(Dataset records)
————————

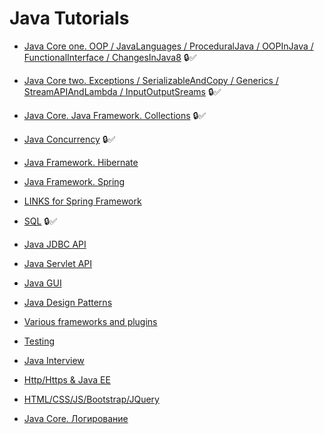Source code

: # Java Tutorials

+ [Java Core one. OOP / JavaLanguages / ProceduralJava / OOPInJava / FunctionalInterface / ChangesInJava8](core1.md)   :lock::white_check_mark: 
+ [Java Core two. Exceptions / SerializableAndCopy / Generics / StreamAPIAndLambda / InputOutputSreams](core2.md)   :lock::white_check_mark: 
+ [Java Core. Java Framework. Collections](collections.md)      :lock::white_check_mark: 
+ [Java Concurrency](concurrency.md)   :lock::white_check_mark:  
+ [Java Framework. Hibernate](hibernate.md)   
+ [Java Framework. Spring](spring.md)
+ [LINKS for Spring Framework](linksspring.md)
+ [SQL](sql.md)   :lock::white_check_mark: 

+ [Java JDBC API](jdbc.md) 
+ [Java Servlet API](servlet.md)
+ [Java GUI](gui.md)
+ [Java Design Patterns](patterns.md)
+ [Various frameworks and plugins](frameworks.md)
+ [Testing](testing.md)
+ [Java Interview](interview.md)
+ [Http/Https & Java EE](http.md)
+ [HTML/CSS/JS/Bootstrap/JQuery](bootstrap.md)
+ [Java Core. Логирование](loggers.md) 
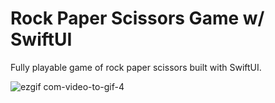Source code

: # Rock Paper Scissors Game w/ SwiftUI
Fully playable game of rock paper scissors built with SwiftUI. 

![ezgif com-video-to-gif-4](https://user-images.githubusercontent.com/49708426/110864251-76303a00-8287-11eb-8a28-8048bf8235e0.gif)
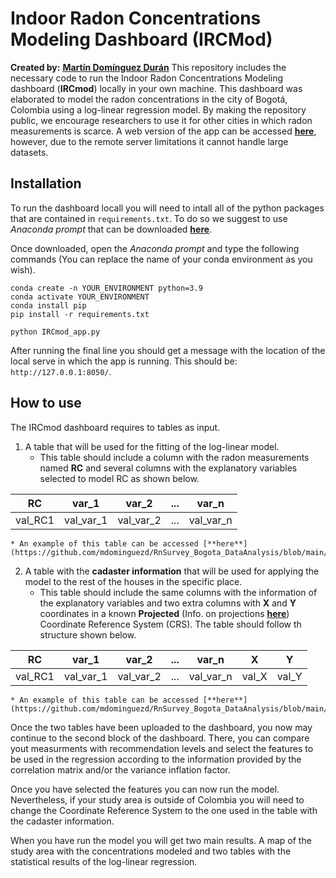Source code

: # Indoor Radon Concentrations Modeling Dashboard (IRCMod)

**Created by:** [**Martín Domínguez Durán**](https://www.martindominguezduran.com/)
This repository includes the necessary code to run the Indoor Radon Concentrations Modeling dashboard (**IRCmod**) locally in your own machine. This dashboard was elaborated to model the radon concentrations in the city of Bogotá, Colombia using a log-linear regression model. By making the repository public, we encourage researchers to use it for other cities in which radon measurements is scarce. A web version of the app can be accessed [**here**](http:/ircmodelingdashboard.eu.pythonanywhere.com), however, due to the remote server limitations it cannot handle large datasets.

## Installation
To run the dashboard locall you will need to intall all of the python packages that are contained in `requirements.txt`. To do so we suggest to use *Anaconda prompt* that can be downloaded [**here**](https://www.anaconda.com/download).

Once downloaded, open the *Anaconda prompt* and type the following commands (You can replace the name of your conda environment as you wish).


    conda create -n YOUR_ENVIRONMENT python=3.9
    conda activate YOUR_ENVIRONMENT
    conda install pip
    pip install -r requirements.txt
    
    python IRCmod_app.py
   
After running the final line you should get a message with the location of the local serve in which the app is running. This should be: `http://127.0.0.1:8050/`.

## How to use

The IRCmod dashboard requires to tables as input.

1. A table that will be used for the fitting of the log-linear model.
    * This table should include a column with the radon measurements named **RC** and several columns with the explanatory variables selected to model RC as shown below.

| RC | var_1 | var_2 | ... | var_n |
| -- | -- | -- | -- | -- |
|val_RC1 | val_var_1 | val_var_2 | ... | val_var_n |

    * An example of this table can be accessed [**here**](https://github.com/mdominguezd/RnSurvey_Bogota_DataAnalysis/blob/main/Dataset%20for%20fitting/Processed_DataFrame.csv)


2. A table with the **cadaster information** that will be used for applying the model to the rest of the houses in the specific place.
    * This table should include the same columns with the information of the explanatory variables and two extra columns with **X** and **Y** coordinates in a known **Projected** (Info. on projections [**here**](https://www.esri.com/arcgis-blog/products/arcgis-pro/mapping/gcs_vs_pcs/#:~:text=What%20is%20the%20difference%20between,map%20or%20a%20computer%20screen.)) Coordinate Reference System (CRS). The table should follow th structure shown below.

| RC | var_1 | var_2 | ... | var_n | X | Y |
| -- | -- | -- | -- | -- | -- | -- |
|val_RC1 | val_var_1 | val_var_2 | ... | val_var_n | val_X | val_Y |

    * An example of this table can be accessed [**here**](https://github.com/mdominguezd/RnSurvey_Bogota_DataAnalysis/blob/main/Dataset%20for%20regression/Houses_for_Rn_estimation_processed_3116.txt)
    
Once the two tables have been uploaded to the dashboard, you now may continue to the second block of the dashboard. There, you can compare yout measurments with recommendation levels and select the features to be used in the regression according to the information provided by the correlation matrix and/or the variance inflation factor.

Once you have selected the features you can now run the model. Nevertheless, if your study area is outside of Colombia you will need to change the Coordinate Reference System to the one used in the table with the cadaster information.

When you have run the model you will get two main results. A map of the study area with the concentrations modeled and two tables with the statistical results of the log-linear regression.



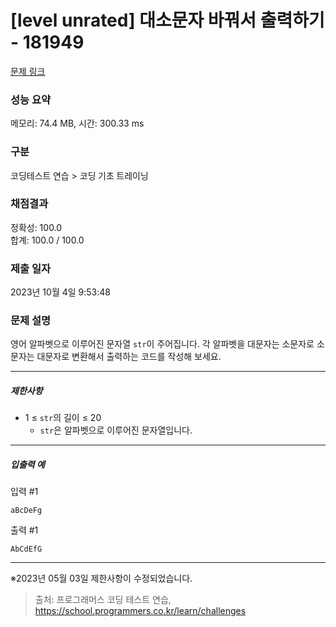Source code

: # [level unrated] 대소문자 바꿔서 출력하기 - 181949 

[문제 링크](https://school.programmers.co.kr/learn/courses/30/lessons/181949) 

### 성능 요약

메모리: 74.4 MB, 시간: 300.33 ms

### 구분

코딩테스트 연습 > 코딩 기초 트레이닝

### 채점결과

정확성: 100.0<br/>합계: 100.0 / 100.0

### 제출 일자

2023년 10월 4일 9:53:48

### 문제 설명

<p>영어 알파벳으로 이루어진 문자열 <code>str</code>이 주어집니다. 각 알파벳을 대문자는 소문자로 소문자는 대문자로 변환해서 출력하는 코드를 작성해 보세요.</p>

<hr>

<h5>제한사항</h5>

<ul>
<li>1 ≤ <code>str</code>의 길이 ≤ 20

<ul>
<li><code>str</code>은 알파벳으로 이루어진 문자열입니다.</li>
</ul></li>
</ul>

<hr>

<h5>입출력 예</h5>

<p>입력 #1</p>
<div class="highlight"><pre class="codehilite"><code>aBcDeFg
</code></pre></div>
<p>출력 #1</p>
<div class="highlight"><pre class="codehilite"><code>AbCdEfG
</code></pre></div>
<hr>

<p>※2023년 05월 03일 제한사항이 수정되었습니다.</p>


> 출처: 프로그래머스 코딩 테스트 연습, https://school.programmers.co.kr/learn/challenges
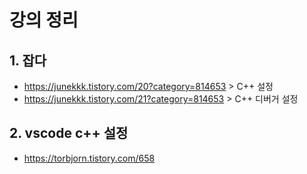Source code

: # 강의 정리

## 1. 잡다

- https://junekkk.tistory.com/20?category=814653 > C++ 설정
- https://junekkk.tistory.com/21?category=814653 > C++ 디버거 설정

## 2. vscode c++ 설정

- https://torbjorn.tistory.com/658

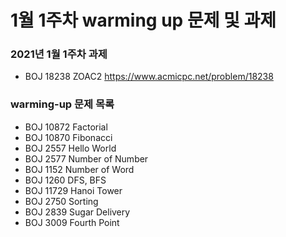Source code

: # 1월 1주차 warming up 문제 및 과제

### 2021년 1월 1주차 과제 
- BOJ 18238 ZOAC2 https://www.acmicpc.net/problem/18238

### warming-up 문제 목록
- BOJ 10872 Factorial
- BOJ 10870 Fibonacci
- BOJ 2557 Hello World
- BOJ 2577 Number of Number
- BOJ 1152 Number of Word
- BOJ 1260 DFS, BFS
- BOJ 11729 Hanoi Tower
- BOJ 2750 Sorting
- BOJ 2839 Sugar Delivery
- BOJ 3009 Fourth Point
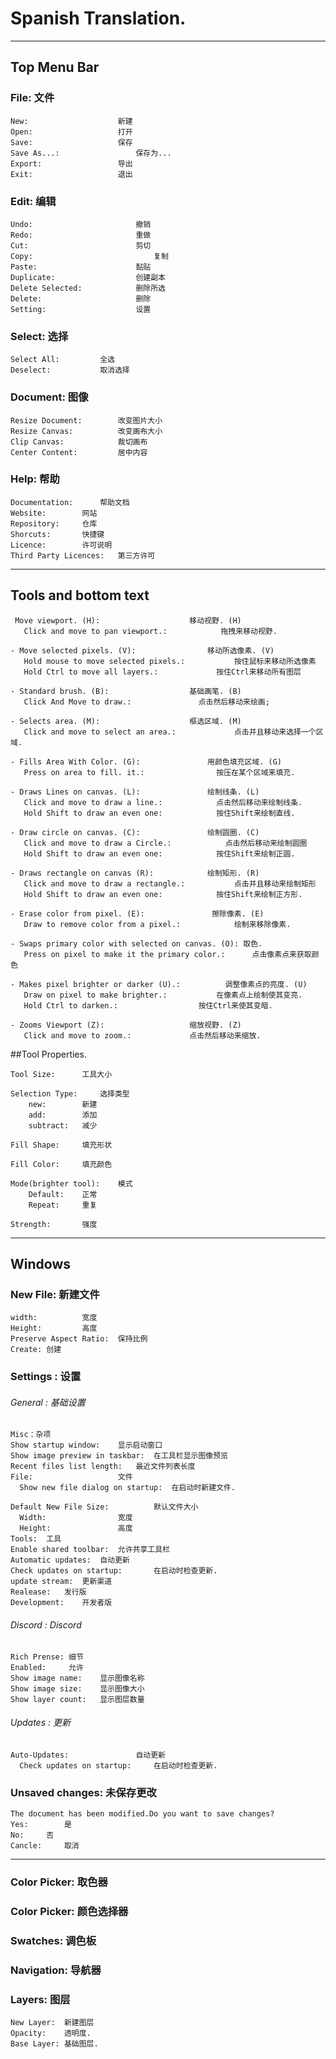 # Spanish Translation.
------
## Top Menu Bar
### File: 文件

	New:				  	新建
	Open:				  	打开
	Save:				  	保存
	Save As...:   				保存为...
	Export:					导出
	Exit:				  	退出

### Edit: 编辑

	Undo:				        撤销
	Redo:				        重做
	Cut:				        剪切
	Copy:		            		复制
	Paste:				      	黏贴
	Duplicate:			    	创建副本
	Delete Selected:	  		删除所选 
	Delete:			        	删除     
	Setting:			      	设置

### Select: 选择


	Select All:			全选
	Deselect:			取消选择

### Document: 图像

	Resize Document:		改变图片大小
	Resize Canvas:			改变画布大小
	Clip Canvas:			裁切画布
	Center Content:			居中内容

### Help: 帮助

	Documentation:		帮助文档
	Website:        网站
	Repository:		仓库
	Shorcuts:	    快捷键
	Licence:		许可说明
	Third Party Licences:	第三方许可
------
## Tools and bottom text

	 Move viewport. (H):					移动视野. (H)
	   Click and move to pan viewport.:			   拖拽来移动视野.
	
	- Move selected pixels. (V):				移动所选像素. (V)	
	   Hold mouse to move selected pixels.:			  按住鼠标来移动所选像素
	   Hold Ctrl to move all layers.:			  按住Ctrl来移动所有图层
	
	- Standard brush. (B):					基础画笔. (B)
	   Click And Move to draw.:				  点击然后移动来绘画;
	   
	- Selects area. (M):					框选区域. (M)
	   Click and move to select an area.:			  点击并且移动来选择一个区域.
	
	- Fills Area With Color. (G):				用颜色填充区域. (G)
	   Press on area to fill. it.:				  按压在某个区域来填充.

	- Draws Lines on canvas. (L):				绘制线条. (L)
	   Click and move to draw a line.:			  点击然后移动来绘制线条.
	   Hold Shift to draw an even one:			  按住Shift来绘制直线.
	   
	- Draw circle on canvas. (C):				绘制圆圈. (C)
	   Click and move to draw a Circle.:			点击然后移动来绘制圆圈
	   Hold Shift to draw an even one:			  按住Shift来绘制正圆.
	
	- Draws rectangle on canvas (R):			绘制矩形. (R)
	   Click and move to draw a rectangle.:			  点击并且移动来绘制矩形
	   Hold Shift to draw an even one:			  按住Shift来绘制正方形.
	
	- Erase color from pixel. (E):				 擦除像素. (E)
	   Draw to remove color from a pixel.:			  绘制来移除像素.
	   
	- Swaps primary color with selected on canvas. (O):	取色.
	   Press on pixel to make it the primary color.:	  点击像素点来获取颜色
	   
	- Makes pixel brighter or darker (U).:			调整像素点的亮度. (U)
	   Draw on pixel to make brighter.:			  在像素点上绘制使其变亮.
	   Hold Ctrl to darken.:				  按住Ctrl来使其变暗.
	   
	- Zooms Viewport (Z):					缩放视野. (Z)
	   Click and move to zoom.:				点击然后移动来缩放.
	   
##Tool Properties.

	Tool Size:		工具大小
	
	Selection Type:		选择类型
		new:		新建
		add:		添加
		subtract:	减少
	
	Fill Shape:		填充形状
	
	Fill Color:		填充颜色
	
	Mode(brighter tool):	模式
		Default:	正常
		Repeat:		重复
		
	Strength:		强度
	
------
## Windows

### New File: 新建文件

	width:			宽度
	Height:			高度
	Preserve Aspect Ratio:	保持比例
	Create: 创建

### Settings : 设置

###### General : 基础设置
	Misc：杂项
	Show startup window:	显示启动窗口
	Show image preview in taskbar:	在工具栏显示图像预览
	Recent files list length:	最近文件列表长度
	File: 					文件
	  Show new file dialog on startup:	在启动时新建文件.
	  
	Default New File Size:			默认文件大小
	  Width: 				宽度
	  Height:				高度
	Tools:	工具
	Enable shared toolbar:	允许共享工具栏
	Automatic updates:	自动更新
	Check updates on startup:		在启动时检查更新.
	update stream:	更新渠道
	Realease:	发行版	
	Development:	开发者版	
	
	
###### Discord : Discord
	Rich Prense: 细节
	Enabled:     允许
	Show image name:	显示图像名称
	Show image size:	显示图像大小
	Show layer count:	显示图层数量
	
###### Updates : 更新
	
	Auto-Updates:				自动更新
	  Check updates on startup:		在启动时检查更新.

### Unsaved changes: 未保存更改	
	The document has been modified.Do you want to save changes?
	Yes:		是
	No:		否
	Cancle:		取消	  
	  
	  
	
------
### Color Picker:  	取色器
### Color Picker:   颜色选择器
### Swatches:		调色板
### Navigation:		导航器

### Layers: 图层

	New Layer:	新建图层
	Opacity:	透明度.
	Base Layer:	基础图层.
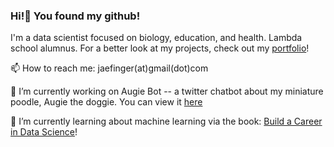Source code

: ### Hi!👋 You found my github!

I'm a data scientist focused on biology, education, and health. Lambda school alumnus. For a better look at my projects, check out my [portfolio](https://jae-finger.github.io/)!

📫 How to reach me: jaefinger(at)gmail(dot)com

🔭 I’m currently working on Augie Bot -- a twitter chatbot about my miniature poodle, Augie the doggie. You can view it [here](https://www.twitter.com/augiethedog)

🌱 I’m currently learning about machine learning via the book: [Build a Career in Data Science](https://www.manning.com/books/build-a-career-in-data-science)!

<!--
**jae-finger/jae-finger** is a ✨ _special_ ✨ repository because its `README.md` (this file) appears on your GitHub profile.

Here are some ideas to get you started:

- 🔭 I’m currently working on ...
- 🌱 I’m currently learning ...
- 👯 I’m looking to collaborate on ...
- 🤔 I’m looking for help with ...
- 💬 Ask me about ...
- 📫 How to reach me: ...
- 😄 Pronouns: ...
- 
-->
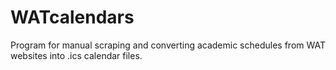 # WATcalendars
Program for manual scraping and converting academic schedules from WAT websites into .ics calendar files.
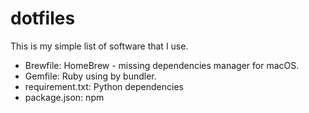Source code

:# dotfiles

This is my simple list of software that I use.

- Brewfile: HomeBrew - missing dependencies manager for macOS.
- Gemfile: Ruby using by bundler.
- requirement.txt: Python dependencies
- package.json: npm
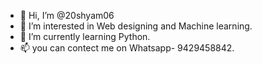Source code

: - 👋 Hi, I’m @20shyam06
- 👀 I’m interested in Web designing and Machine learning.
- 🌱 I’m currently learning Python.
- 📫 you can contect me on Whatsapp- 9429458842.

<!---
20shyam06/20shyam06 is a ✨ special ✨ repository because its `README.md` (this file) appears on your GitHub profile.
You can click the Preview link to take a look at your changes.
--->
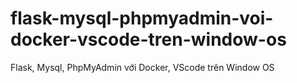 # flask-mysql-phpmyadmin-voi-docker-vscode-tren-window-os
Flask, Mysql, PhpMyAdmin với Docker, VScode trên Window OS
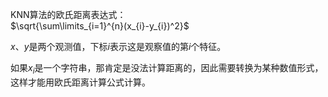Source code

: KNN算法的欧氏距离表达式：<br/>
$\sqrt{\sum\limits_{i=1}^{n}(x_{i}-y_{i})^2}$

$x$、$y$是两个观测值，下标$i$表示这是观察值的第$i$个特征。

如果$x_i$是一个字符串，那肯定是没法计算距离的，因此需要转换为某种数值形式，这样才能用欧氏距离计算公式计算。
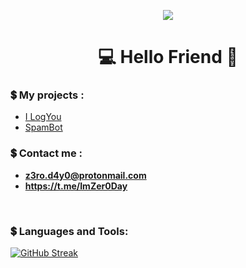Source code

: <p align="center">
  <img src = "https://user-images.githubusercontent.com/96845504/199112587-7eef4d36-18cb-410a-afda-649e1467aec4.png">
 </p>

<h1 align = "center">💻 Hello Friend  👋</h1>

**<h3>💲 My projects :</h3>**
- [I LogYou](https://github.com/rootZer0day/ILogYou)
- [SpamBot](https://github.com/rootZer0day/SpamBot)

 **<h3>💲 Contact me :</h3>** 
- **z3ro.d4y0@protonmail.com**
- **https://t.me/ImZer0Day**

<br>

 **<h3>💲 Languages and Tools:</h3>** 
 


[![GitHub Streak](http://github-readme-streak-stats.herokuapp.com?user=rootZer0day&theme=midnight-purple)](https://git.io/streak-stats)


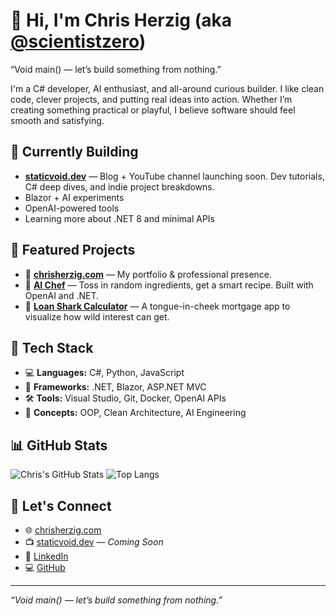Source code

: # 👋 Hi, I'm Chris Herzig (aka [@scientistzero](https://github.com/scientistzero))

“Void main() — let’s build something from nothing.”

I'm a C# developer, AI enthusiast, and all-around curious builder. I like clean code, clever projects, and putting real ideas into action. Whether I’m creating something practical or playful, I believe software should feel smooth and satisfying.

## 🚧 Currently Building

- [**staticvoid.dev**](https://staticvoid.dev) — Blog + YouTube channel launching soon. Dev tutorials, C# deep dives, and indie project breakdowns.
- Blazor + AI experiments
- OpenAI-powered tools
- Learning more about .NET 8 and minimal APIs

## 🌟 Featured Projects

- 💼 [**chrisherzig.com**](https://chrisherzig.com) — My portfolio & professional presence.
- 🔪 [**AI Chef**](https://github.com/ScientistZero/AiChef) — Toss in random ingredients, get a smart recipe. Built with OpenAI and .NET.
- 🦈 [**Loan Shark Calculator**](https://github.com/ScientistZero/MortgageCalc) — A tongue-in-cheek mortgage app to visualize how wild interest can get.

## 🧰 Tech Stack

- 💻 **Languages:** C#, Python, JavaScript  
- 🧱 **Frameworks:** .NET, Blazor, ASP.NET MVC  
- 🛠️ **Tools:** Visual Studio, Git, Docker, OpenAI APIs  
- 🧠 **Concepts:** OOP, Clean Architecture, AI Engineering

## 📊 GitHub Stats

![Chris's GitHub Stats](https://github-readme-stats.vercel.app/api?username=scientistzero&show_icons=true&theme=radical)
![Top Langs](https://github-readme-stats.vercel.app/api/top-langs/?username=scientistzero&layout=compact&theme=radical)

## 🤝 Let's Connect

- 🌐 [chrisherzig.com](https://chrisherzig.com)  
- 📺 [staticvoid.dev](https://staticvoid.dev) — *Coming Soon*  
- 💼 [LinkedIn](https://linkedin.com/in/chrisherzig)  
- 💻 [GitHub](https://github.com/scientistzero)

---

_“Void main() — let’s build something from nothing.”_

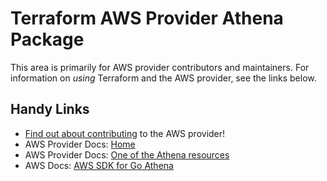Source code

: # Terraform AWS Provider Athena Package

This area is primarily for AWS provider contributors and maintainers. For information on _using_ Terraform and the AWS provider, see the links below.


## Handy Links

* [Find out about contributing](https://hashicorp.github.io/terraform-provider-aws/#contribute) to the AWS provider!
* AWS Provider Docs: [Home](https://registry.terraform.io/providers/hashicorp/aws/latest/docs)
* AWS Provider Docs: [One of the Athena resources](https://registry.terraform.io/providers/hashicorp/aws/latest/docs/resources/athena_database)
* AWS Docs: [AWS SDK for Go Athena](https://docs.aws.amazon.com/sdk-for-go/api/service/athena/)
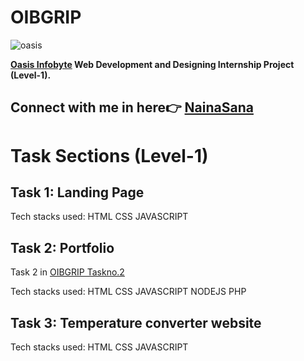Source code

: # OIBGRIP

![oasis](https://user-images.githubusercontent.com/104092313/218987288-6d927833-c70c-47f0-877e-179fc2093f07.jpeg)

**[Oasis Infobyte](oasisinfobyte.io) Web Development and Designing Internship Project (Level-1).**

## Connect with me in here👉 [NainaSana](https://www.linkedin.com/in/nainasana-shaik/)

# Task Sections (Level-1)

## Task 1: Landing Page

Tech stacks used: HTML CSS JAVASCRIPT

## Task 2: Portfolio
 
Task 2 in [OIBGRIP Taskno.2](https://github.com/nainasana/OIBGRIP-Taskno.2)

Tech stacks used: HTML CSS JAVASCRIPT NODEJS PHP

## Task 3: Temperature converter website

Tech stacks used: HTML CSS JAVASCRIPT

————————

▸ Exercise objective
Output should consist of the lines above from the one with "[Java JDBC API](jdbc.md)" down to the one with "by:** [**Martín Domínguez", exact and without pictures.

▸ Answer box
+ [Java JDBC API](jdbc.md) 
+ [Java Servlet API](servlet.md)
+ [Java GUI](gui.md)
+ [Java Design Patterns](patterns.md)
+ [Various frameworks and plugins](frameworks.md)
+ [Testing](testing.md)
+ [Java Interview](interview.md)
+ [Http/Https & Java EE](http.md)
+ [HTML/CSS/JS/Bootstrap/JQuery](bootstrap.md)
+ [Java Core. Логирование](loggers.md) 
Source code

: # Rock Paper Scissors Game w/ SwiftUI
Fully playable game of rock paper scissors built with SwiftUI. 

![ezgif com-video-to-gif-4](https://user-images.githubusercontent.com/49708426/110864251-76303a00-8287-11eb-8a28-8048bf8235e0.gif)
Source code

: # Indoor Radon Concentrations Modeling Dashboard (IRCMod)

**Created by:** [**Martín Domínguez Durán**](https://www.martindominguezduran.com/)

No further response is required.